◆ **Problem details**
Find the line containing "Probe mit Hilfe" in the listing below. Repeat it exactly, along with each following line up to and including the one containing "anderen Kammern abgetrennt werden.".
☆ ☆ ☆
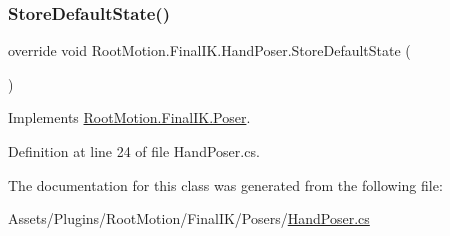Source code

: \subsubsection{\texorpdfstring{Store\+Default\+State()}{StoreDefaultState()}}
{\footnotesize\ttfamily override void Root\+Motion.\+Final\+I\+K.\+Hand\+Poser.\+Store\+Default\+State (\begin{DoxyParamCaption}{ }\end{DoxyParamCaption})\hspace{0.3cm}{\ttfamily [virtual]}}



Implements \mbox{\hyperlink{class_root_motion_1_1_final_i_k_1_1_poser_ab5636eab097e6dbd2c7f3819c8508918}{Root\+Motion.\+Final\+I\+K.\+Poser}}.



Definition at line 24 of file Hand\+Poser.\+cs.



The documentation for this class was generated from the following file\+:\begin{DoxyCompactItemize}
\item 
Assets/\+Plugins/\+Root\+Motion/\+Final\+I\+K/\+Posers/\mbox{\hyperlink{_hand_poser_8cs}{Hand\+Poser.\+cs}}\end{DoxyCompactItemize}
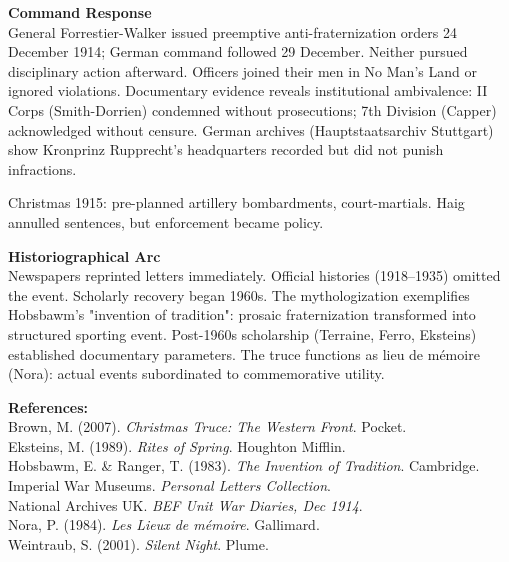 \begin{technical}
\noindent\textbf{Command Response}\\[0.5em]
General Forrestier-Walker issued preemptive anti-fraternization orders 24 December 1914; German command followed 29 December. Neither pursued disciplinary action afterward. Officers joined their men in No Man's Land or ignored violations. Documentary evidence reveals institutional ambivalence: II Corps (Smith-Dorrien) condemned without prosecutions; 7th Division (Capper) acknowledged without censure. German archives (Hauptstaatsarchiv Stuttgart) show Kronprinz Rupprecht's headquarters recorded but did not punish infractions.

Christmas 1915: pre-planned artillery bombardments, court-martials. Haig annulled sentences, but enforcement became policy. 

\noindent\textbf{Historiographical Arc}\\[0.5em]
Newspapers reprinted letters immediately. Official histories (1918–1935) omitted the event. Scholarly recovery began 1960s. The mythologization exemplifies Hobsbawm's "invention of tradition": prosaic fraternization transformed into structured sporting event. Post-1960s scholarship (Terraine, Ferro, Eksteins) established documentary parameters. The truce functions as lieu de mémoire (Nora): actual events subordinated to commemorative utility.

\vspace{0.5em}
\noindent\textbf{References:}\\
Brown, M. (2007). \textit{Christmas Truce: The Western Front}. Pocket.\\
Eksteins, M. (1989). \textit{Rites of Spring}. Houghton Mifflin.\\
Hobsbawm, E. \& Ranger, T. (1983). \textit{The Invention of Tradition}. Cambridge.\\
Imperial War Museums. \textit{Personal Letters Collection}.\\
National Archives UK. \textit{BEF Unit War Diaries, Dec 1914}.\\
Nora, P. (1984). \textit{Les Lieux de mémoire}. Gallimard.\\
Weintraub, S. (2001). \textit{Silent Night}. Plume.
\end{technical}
☆ ☆ ☆
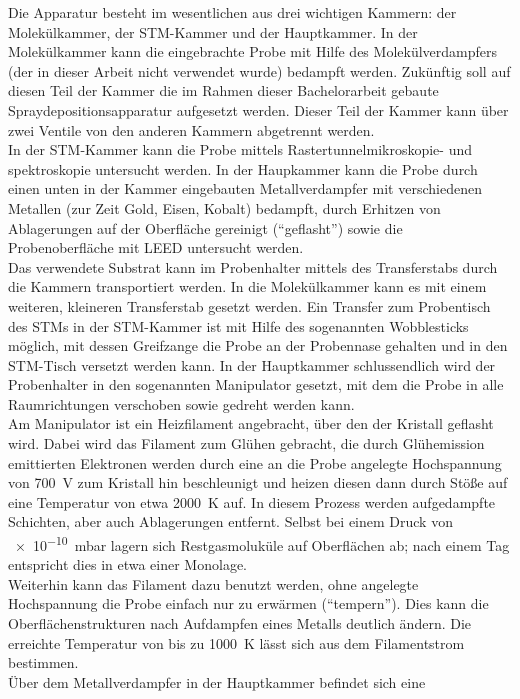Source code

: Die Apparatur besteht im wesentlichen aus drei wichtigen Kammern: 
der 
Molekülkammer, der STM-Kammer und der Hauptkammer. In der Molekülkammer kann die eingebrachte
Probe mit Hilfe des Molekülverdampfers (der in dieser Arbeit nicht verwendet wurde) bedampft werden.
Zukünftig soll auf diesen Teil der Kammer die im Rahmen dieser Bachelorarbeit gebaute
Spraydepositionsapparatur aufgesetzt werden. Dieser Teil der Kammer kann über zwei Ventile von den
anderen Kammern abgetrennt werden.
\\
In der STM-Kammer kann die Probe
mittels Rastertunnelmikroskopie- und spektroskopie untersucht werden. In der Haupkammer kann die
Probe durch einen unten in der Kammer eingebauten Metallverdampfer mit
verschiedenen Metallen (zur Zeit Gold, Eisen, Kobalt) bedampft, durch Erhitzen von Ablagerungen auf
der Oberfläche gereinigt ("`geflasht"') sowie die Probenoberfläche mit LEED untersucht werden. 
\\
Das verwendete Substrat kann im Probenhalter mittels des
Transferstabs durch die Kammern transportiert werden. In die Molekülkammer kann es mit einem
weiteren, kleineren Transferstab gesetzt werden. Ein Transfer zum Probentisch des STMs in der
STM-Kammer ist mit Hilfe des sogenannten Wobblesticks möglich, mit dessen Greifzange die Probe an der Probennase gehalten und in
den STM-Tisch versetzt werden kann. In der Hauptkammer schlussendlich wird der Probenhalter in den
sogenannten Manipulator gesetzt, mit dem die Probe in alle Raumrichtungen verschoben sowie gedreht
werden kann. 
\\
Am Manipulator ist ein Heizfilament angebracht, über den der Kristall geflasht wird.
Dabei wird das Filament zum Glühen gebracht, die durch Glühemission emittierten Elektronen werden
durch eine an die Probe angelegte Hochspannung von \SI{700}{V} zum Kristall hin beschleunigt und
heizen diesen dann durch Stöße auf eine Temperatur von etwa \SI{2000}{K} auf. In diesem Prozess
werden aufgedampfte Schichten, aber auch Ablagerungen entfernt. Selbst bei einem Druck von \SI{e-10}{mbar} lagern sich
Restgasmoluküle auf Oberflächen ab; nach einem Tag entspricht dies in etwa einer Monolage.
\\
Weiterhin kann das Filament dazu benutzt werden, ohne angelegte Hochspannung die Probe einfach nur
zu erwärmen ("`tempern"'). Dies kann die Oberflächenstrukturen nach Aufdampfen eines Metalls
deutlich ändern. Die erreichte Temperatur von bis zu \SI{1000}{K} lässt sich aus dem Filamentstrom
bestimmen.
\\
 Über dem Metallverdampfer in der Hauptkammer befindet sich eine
☆ ☆ ☆
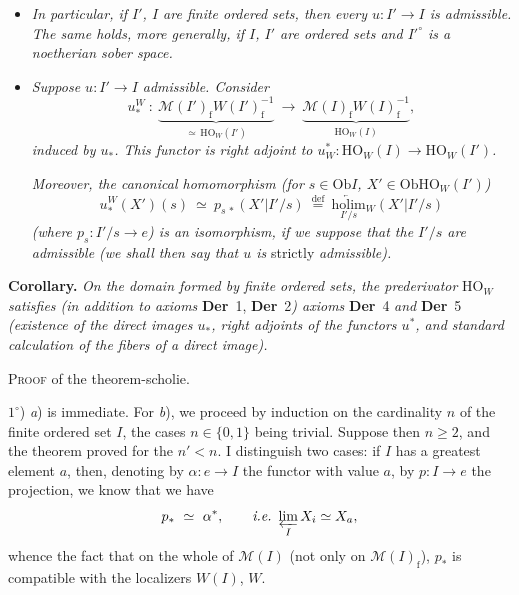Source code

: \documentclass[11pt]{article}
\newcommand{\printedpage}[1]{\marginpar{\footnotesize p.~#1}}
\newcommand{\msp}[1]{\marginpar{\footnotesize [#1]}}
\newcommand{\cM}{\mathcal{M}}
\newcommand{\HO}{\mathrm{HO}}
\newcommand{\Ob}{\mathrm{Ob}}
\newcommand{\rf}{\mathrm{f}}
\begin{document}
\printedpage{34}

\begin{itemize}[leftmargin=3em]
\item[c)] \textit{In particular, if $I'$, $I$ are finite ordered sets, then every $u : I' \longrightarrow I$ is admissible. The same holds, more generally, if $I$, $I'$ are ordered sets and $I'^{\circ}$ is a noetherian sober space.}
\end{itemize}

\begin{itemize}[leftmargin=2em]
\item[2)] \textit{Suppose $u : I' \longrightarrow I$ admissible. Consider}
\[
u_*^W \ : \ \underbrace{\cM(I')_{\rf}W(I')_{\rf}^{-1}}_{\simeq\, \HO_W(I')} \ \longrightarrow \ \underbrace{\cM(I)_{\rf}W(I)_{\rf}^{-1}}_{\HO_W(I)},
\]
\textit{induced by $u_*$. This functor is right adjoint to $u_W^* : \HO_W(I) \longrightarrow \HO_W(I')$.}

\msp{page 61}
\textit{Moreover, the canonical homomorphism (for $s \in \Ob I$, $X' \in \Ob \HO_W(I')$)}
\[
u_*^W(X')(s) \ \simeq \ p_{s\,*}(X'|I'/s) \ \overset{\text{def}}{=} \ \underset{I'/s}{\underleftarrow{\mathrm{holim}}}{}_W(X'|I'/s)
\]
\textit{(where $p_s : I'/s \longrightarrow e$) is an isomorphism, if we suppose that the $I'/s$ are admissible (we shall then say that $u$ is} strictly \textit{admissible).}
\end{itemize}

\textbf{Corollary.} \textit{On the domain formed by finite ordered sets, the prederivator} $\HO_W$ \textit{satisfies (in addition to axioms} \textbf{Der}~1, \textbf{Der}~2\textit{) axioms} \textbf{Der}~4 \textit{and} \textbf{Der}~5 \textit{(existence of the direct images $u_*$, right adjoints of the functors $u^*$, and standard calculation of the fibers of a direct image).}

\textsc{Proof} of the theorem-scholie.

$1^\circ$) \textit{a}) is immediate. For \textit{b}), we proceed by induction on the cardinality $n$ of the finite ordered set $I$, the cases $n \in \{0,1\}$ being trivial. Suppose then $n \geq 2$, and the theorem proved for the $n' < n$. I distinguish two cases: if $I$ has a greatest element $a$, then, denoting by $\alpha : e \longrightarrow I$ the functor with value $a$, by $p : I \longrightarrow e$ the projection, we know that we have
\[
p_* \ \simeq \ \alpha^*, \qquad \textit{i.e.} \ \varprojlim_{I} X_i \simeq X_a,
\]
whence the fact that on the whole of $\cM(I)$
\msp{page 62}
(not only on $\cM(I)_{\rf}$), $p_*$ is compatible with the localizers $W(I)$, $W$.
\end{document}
☆ ☆ ☆
◆ **Result for this task**
Probe mit Hilfe des Molekülverdampfers (der in dieser Arbeit nicht verwendet wurde) bedampft werden.
Zukünftig soll auf diesen Teil der Kammer die im Rahmen dieser Bachelorarbeit gebaute
Spraydepositionsapparatur aufgesetzt werden. Dieser Teil der Kammer kann über zwei Ventile von den
anderen Kammern abgetrennt werden.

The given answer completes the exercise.